Introduction

Chapter 1

EDR Components

• Instead of just being a detection software, an EDR is a complex ecosystem of various components co-working with each other to analyze data and prevent malicious actions and software.

• While each EDR vendor adds their own flavor, it is important to know the generic EDR formula so as to get a idea on how the basic underlying systems work.

• It is also to be noted that while the generic formula remains the same, each commercial EDR is vastly different to each other. Red-teamers must keep in mind to model their actions and tooling as per the client's security solution.

Telemetry

• Telemetry in the context of EDRs are the raw data generated by a sensor or the host. This raw data can be refined and analyzed to determine if the actions are malicious or not.

• Every action on the system generates some telemetry in one form or another. These telemetries add up to define a chain of events which can be classified as safe or unsafe.

• On its own, information about how a process was created or a file was accessed rarely provides enough context to make an informed decision regarding actions to be taken. Moreover, a process detected by an EDR can terminate at any point in time. Therefore, it is important for the telemetry feeding into the EDR to be as complete as possible.

• The EDR then passes the data to its detection logic. This detection logic takes all available telemetry and uses some internal method, such as environmental heuristics or static signature libraries, to attempt to ascertain whether the activity was benign or malicious and whether the activity meets its threshold for logging or prevention.

Sensors

• EDR sensors work passively by intercepting data flowing through an internal process, extracting information, and forwarding it to the central agent.

• Because these sensors often need to sit inline of some system process, they must also work incredibly fast. Even minor delays can add up pretty fast.

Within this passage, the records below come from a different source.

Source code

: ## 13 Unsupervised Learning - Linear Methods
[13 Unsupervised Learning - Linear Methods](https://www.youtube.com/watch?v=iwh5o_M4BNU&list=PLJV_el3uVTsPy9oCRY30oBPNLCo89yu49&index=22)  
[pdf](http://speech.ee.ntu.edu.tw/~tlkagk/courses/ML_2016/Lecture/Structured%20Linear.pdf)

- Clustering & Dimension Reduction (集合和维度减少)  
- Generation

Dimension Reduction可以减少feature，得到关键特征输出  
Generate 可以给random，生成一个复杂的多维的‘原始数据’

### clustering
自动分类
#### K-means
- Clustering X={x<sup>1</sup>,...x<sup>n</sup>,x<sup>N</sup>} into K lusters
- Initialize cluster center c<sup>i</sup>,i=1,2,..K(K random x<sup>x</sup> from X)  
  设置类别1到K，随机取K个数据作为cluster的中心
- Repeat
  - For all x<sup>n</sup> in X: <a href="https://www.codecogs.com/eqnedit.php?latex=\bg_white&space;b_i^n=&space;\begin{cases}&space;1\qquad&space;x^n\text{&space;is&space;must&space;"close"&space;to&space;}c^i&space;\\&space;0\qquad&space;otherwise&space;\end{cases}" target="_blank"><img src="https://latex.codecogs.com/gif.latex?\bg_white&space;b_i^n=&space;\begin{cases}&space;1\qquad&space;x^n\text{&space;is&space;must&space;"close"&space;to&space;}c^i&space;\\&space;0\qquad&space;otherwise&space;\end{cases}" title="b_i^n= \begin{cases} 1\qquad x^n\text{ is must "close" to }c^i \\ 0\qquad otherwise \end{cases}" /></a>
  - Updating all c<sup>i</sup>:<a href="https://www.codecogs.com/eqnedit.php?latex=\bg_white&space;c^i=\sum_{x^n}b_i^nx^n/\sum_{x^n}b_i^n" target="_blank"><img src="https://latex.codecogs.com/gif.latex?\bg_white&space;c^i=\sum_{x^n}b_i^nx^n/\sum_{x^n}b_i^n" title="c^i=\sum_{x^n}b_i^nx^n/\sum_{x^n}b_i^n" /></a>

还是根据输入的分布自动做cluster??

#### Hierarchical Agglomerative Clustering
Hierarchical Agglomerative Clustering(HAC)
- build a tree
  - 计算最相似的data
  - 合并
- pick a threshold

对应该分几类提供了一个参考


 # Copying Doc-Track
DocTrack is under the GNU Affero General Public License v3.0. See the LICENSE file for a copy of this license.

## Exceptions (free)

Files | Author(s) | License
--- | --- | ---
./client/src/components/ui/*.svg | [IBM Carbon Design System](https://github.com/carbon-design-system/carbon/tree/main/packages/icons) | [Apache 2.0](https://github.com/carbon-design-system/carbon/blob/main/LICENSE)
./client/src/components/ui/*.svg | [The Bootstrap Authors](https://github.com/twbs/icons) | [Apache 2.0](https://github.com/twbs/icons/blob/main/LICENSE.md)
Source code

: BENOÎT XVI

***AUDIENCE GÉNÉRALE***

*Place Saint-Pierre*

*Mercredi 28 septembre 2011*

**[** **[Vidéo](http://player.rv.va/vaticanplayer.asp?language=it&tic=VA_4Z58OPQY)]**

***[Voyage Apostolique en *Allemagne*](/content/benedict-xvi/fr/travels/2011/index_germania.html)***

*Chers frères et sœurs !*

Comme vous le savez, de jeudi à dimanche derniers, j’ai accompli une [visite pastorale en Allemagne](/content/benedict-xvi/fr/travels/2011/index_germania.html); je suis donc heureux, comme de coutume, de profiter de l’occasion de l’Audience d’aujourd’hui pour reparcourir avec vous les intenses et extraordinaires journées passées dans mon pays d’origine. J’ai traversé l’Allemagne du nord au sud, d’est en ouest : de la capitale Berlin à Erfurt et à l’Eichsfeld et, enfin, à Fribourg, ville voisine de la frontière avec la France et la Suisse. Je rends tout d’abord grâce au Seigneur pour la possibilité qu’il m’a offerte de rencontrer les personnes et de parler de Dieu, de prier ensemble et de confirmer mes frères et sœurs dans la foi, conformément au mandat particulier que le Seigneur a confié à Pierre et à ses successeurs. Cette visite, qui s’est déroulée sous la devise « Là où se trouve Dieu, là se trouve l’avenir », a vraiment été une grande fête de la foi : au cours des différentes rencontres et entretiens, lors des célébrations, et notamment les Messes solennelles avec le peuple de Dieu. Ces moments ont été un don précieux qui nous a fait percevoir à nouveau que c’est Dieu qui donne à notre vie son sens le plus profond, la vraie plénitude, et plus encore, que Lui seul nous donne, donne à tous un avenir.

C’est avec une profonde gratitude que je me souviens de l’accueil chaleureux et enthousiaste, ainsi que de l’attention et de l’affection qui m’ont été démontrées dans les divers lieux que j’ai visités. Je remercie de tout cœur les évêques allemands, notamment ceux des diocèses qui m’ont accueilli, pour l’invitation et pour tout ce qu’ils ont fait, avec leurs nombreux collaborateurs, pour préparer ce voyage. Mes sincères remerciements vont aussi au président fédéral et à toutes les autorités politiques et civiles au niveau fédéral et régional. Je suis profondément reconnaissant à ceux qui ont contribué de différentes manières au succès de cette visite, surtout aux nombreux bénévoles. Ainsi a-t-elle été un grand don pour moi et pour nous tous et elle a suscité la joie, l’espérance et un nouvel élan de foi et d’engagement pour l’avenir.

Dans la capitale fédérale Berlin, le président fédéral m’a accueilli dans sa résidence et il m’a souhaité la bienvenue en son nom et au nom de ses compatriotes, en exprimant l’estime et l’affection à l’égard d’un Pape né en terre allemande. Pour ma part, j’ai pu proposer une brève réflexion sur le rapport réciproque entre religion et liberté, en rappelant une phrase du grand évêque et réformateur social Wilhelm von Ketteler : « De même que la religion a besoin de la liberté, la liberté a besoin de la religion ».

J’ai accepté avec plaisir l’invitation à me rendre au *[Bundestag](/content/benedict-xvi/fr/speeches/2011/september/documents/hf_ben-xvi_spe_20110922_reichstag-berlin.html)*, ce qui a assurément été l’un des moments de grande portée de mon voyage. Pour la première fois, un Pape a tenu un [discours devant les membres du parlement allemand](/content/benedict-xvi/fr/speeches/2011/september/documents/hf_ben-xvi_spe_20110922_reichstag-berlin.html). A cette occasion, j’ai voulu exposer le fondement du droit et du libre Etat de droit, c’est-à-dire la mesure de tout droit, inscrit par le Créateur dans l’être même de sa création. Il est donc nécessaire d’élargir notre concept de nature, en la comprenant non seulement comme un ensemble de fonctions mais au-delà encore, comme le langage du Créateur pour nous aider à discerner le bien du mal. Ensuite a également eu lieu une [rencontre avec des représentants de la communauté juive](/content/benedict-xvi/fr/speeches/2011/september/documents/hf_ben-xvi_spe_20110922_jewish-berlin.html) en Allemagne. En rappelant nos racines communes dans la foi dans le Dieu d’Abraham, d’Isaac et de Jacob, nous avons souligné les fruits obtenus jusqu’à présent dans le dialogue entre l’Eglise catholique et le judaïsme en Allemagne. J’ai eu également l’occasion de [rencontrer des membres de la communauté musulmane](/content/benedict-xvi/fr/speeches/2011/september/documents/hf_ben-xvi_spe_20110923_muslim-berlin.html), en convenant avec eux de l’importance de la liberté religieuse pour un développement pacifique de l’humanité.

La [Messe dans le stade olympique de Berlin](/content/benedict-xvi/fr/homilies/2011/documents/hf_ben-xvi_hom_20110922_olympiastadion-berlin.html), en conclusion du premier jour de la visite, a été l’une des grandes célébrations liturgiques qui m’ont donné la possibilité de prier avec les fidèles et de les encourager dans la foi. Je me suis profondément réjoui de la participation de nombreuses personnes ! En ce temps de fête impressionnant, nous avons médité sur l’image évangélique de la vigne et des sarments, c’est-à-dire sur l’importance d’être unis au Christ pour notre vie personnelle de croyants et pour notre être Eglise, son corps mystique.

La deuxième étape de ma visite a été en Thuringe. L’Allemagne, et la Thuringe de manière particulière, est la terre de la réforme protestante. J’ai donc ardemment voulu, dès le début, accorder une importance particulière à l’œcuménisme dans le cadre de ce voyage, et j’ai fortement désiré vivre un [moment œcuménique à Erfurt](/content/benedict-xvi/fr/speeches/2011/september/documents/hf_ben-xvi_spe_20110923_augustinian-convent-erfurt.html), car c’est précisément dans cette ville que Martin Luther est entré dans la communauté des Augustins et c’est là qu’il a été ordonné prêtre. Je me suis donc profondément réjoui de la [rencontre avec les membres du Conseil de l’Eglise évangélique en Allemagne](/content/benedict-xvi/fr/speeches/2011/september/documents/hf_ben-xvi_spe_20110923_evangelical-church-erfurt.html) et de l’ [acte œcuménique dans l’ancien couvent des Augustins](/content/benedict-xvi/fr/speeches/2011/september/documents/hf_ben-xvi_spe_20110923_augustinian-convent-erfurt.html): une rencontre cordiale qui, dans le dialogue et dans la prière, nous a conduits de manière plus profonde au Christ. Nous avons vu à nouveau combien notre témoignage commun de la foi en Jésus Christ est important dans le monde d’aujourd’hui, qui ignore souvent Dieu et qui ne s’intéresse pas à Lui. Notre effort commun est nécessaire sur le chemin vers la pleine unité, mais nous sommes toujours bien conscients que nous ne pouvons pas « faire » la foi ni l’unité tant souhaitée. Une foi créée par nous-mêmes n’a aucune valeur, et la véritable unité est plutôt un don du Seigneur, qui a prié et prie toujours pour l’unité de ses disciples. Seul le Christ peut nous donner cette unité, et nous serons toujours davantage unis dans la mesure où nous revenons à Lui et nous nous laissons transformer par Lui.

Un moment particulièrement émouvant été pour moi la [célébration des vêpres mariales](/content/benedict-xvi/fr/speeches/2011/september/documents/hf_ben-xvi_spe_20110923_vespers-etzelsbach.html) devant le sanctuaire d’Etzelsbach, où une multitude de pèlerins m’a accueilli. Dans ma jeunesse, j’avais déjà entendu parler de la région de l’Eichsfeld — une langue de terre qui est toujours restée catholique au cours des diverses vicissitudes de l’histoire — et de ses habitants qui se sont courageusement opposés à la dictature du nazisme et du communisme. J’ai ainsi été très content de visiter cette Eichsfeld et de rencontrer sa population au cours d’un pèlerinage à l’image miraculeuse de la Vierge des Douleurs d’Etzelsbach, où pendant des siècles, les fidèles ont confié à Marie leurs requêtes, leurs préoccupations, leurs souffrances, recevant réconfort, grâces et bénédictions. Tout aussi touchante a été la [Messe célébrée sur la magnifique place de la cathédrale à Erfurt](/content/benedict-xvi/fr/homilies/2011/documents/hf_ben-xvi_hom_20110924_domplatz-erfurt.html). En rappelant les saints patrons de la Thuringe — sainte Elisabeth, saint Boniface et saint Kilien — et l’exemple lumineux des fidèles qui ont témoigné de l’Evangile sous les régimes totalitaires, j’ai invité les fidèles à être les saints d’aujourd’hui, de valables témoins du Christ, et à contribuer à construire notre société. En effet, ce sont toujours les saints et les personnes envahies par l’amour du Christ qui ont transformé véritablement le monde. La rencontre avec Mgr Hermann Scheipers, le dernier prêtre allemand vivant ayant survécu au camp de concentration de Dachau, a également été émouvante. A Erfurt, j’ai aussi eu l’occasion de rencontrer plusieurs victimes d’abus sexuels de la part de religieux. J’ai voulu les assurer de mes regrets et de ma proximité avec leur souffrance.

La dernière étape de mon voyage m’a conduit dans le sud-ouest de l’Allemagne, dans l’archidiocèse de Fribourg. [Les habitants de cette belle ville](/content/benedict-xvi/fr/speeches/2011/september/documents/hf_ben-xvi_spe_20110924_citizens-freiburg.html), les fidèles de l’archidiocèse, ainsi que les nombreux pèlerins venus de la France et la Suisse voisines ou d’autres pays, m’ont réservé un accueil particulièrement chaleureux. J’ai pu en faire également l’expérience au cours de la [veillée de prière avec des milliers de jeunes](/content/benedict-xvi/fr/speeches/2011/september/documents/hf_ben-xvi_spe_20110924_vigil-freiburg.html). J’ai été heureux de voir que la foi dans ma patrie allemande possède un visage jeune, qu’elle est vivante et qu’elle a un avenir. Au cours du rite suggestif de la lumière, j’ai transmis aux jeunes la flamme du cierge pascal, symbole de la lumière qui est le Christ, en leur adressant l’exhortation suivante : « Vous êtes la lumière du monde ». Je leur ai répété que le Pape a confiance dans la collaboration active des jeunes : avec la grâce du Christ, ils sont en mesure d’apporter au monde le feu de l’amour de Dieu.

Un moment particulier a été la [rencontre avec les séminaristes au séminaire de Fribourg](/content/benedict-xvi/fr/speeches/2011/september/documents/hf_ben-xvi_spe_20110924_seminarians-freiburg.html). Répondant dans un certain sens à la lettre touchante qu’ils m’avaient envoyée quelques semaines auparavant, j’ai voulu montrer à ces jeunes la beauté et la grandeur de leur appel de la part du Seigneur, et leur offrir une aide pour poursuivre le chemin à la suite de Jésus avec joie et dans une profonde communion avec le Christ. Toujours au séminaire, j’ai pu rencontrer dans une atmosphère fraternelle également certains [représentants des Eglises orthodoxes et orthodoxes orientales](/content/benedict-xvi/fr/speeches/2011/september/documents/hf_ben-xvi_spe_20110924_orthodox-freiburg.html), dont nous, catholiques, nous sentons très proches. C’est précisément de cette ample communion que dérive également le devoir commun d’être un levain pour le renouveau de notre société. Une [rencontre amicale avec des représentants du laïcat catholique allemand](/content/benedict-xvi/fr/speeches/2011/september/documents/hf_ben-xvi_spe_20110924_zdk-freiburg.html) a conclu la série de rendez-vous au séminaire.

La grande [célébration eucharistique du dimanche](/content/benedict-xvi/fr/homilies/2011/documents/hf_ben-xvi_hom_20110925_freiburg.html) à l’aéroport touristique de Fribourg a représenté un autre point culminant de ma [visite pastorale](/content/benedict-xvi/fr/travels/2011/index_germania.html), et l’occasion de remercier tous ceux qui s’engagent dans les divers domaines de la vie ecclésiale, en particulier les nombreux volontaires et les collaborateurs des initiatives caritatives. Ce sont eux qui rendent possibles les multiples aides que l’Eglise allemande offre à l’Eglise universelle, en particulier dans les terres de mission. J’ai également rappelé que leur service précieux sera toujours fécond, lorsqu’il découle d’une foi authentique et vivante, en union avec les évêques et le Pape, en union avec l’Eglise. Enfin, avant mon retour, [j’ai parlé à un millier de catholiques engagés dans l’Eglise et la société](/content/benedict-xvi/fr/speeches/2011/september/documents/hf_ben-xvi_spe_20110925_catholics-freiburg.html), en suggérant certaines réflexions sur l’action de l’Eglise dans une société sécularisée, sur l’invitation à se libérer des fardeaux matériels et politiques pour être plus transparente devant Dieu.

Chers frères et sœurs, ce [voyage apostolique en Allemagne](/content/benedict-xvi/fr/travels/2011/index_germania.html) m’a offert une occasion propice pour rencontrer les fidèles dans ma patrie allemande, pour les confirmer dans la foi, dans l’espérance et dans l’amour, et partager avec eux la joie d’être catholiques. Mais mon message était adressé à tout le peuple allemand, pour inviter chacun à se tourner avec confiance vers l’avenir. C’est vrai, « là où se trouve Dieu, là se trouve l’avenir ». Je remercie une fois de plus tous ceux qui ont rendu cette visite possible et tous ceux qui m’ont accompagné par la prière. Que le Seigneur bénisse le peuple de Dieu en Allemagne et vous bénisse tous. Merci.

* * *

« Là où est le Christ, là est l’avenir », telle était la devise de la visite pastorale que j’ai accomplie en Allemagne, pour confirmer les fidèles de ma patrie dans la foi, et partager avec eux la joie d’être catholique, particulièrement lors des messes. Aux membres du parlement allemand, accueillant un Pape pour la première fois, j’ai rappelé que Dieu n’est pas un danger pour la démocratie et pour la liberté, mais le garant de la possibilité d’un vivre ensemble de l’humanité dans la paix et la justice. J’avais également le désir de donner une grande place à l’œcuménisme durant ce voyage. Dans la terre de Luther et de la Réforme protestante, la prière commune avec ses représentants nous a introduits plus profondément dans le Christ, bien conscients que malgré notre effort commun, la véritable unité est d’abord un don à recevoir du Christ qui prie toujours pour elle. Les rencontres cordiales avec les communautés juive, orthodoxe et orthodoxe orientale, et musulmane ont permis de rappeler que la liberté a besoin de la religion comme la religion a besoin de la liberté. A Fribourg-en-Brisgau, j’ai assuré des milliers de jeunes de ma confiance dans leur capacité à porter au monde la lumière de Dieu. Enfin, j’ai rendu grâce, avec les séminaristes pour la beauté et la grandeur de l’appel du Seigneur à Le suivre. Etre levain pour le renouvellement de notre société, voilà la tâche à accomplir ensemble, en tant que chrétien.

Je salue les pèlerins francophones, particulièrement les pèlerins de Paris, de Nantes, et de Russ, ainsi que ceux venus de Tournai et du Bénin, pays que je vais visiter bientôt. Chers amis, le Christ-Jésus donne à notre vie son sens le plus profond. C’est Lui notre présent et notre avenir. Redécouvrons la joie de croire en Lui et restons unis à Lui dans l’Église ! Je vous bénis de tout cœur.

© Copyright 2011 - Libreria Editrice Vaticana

• Although Windows has numerous telemetry sources available, EDRs typically focus on only a select few. This is because certain sources may lack data quality or quantity, may not be relevant to host security, or may not be easily accessible.

• While some sensors are built into the operating system, such as the native event log, EDRs also introduce their own sensor components to the system, such as drivers, function-hooking DLLs, and minifilters.

Detections

• Detections are the logic that correlates discrete pieces of telemetry with some behavior performed on the system. A detection can check for a singular condition (for example, the presence of a file whose hash matches that of known malware) or a complex sequence of events coming from many different sources (for example, that a child process of chrome.exe was spawned and then communicated over TCP port 88 with the domain controller).

• These rules are written by detection engineers. Some detection engineers work for the EDR vendor and so must carefully consider scale, as the detection will likely affect a substantial number of organizations.

• On the other hand, detection engineers working within an organization can build rules that extend the EDR’s capabilities beyond those that the vendor provides to tailor their detection to their environment.

• An EDR’s detection logic usually exists in the agent and its subordinate sensors or in the backend collection system. Some EDRs utilize both. But each approach has it's pros and cons.

• EDR agent detections can take immediate actions but fail against more advanced attacks whereas backend detections can analyze more sophisticated attacks but the response might be delayed.

Agent

• The EDR agent is an application that controls and consumes data from sensor components, performs some basic analysis to determine whether a given activity or series of events aligns with attacker behavior, and forwards the telemetry to the main server, which further analyzes events from all agents deployed in an environment.

• If the agent deems something malicious, it:

1. Logs that malicious activity in the form of an alert sent to a central logging system (SIEM)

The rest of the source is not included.